> [TASK DETAILS] What lines below include the string "Random"? Pick them out and copy them.

Stored data

---------------

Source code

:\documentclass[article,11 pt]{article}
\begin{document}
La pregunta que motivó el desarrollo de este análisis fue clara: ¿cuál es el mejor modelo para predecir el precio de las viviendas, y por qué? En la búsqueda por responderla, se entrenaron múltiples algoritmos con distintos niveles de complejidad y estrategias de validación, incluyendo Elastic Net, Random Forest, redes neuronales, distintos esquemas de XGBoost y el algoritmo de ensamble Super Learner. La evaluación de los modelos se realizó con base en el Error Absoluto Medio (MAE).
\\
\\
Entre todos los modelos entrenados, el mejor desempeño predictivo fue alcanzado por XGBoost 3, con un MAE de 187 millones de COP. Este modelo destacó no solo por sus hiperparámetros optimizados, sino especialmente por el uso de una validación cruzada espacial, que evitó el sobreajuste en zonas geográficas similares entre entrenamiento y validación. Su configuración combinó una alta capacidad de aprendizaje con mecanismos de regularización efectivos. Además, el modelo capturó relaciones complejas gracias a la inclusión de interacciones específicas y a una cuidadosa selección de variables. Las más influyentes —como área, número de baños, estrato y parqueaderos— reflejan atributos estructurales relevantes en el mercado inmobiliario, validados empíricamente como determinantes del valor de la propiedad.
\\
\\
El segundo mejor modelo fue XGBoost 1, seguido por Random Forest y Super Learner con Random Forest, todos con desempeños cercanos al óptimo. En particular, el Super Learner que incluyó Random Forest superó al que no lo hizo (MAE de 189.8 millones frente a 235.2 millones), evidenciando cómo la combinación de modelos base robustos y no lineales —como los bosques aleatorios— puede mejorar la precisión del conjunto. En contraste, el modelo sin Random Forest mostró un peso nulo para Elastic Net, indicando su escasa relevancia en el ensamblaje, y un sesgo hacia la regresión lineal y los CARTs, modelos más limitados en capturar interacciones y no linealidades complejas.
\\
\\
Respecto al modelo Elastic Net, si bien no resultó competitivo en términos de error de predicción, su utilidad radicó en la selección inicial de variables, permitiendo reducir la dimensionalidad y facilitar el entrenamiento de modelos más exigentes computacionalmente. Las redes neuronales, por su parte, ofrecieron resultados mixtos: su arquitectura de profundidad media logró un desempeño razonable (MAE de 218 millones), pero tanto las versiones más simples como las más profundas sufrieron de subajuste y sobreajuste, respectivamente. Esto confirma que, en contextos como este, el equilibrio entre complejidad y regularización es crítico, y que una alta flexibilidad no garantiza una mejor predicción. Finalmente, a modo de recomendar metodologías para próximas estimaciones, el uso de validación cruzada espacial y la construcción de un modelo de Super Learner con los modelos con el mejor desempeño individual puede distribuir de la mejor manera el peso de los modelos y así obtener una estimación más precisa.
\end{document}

---------------

> [TASK RESULT]
La pregunta que motivó el desarrollo de este análisis fue clara: ¿cuál es el mejor modelo para predecir el precio de las viviendas, y por qué? En la búsqueda por responderla, se entrenaron múltiples algoritmos con distintos niveles de complejidad y estrategias de validación, incluyendo Elastic Net, Random Forest, redes neuronales, distintos esquemas de XGBoost y el algoritmo de ensamble Super Learner. La evaluación de los modelos se realizó con base en el Error Absoluto Medio (MAE).
El segundo mejor modelo fue XGBoost 1, seguido por Random Forest y Super Learner con Random Forest, todos con desempeños cercanos al óptimo. En particular, el Super Learner que incluyó Random Forest superó al que no lo hizo (MAE de 189.8 millones frente a 235.2 millones), evidenciando cómo la combinación de modelos base robustos y no lineales —como los bosques aleatorios— puede mejorar la precisión del conjunto. En contraste, el modelo sin Random Forest mostró un peso nulo para Elastic Net, indicando su escasa relevancia en el ensamblaje, y un sesgo hacia la regresión lineal y los CARTs, modelos más limitados en capturar interacciones y no linealidades complejas.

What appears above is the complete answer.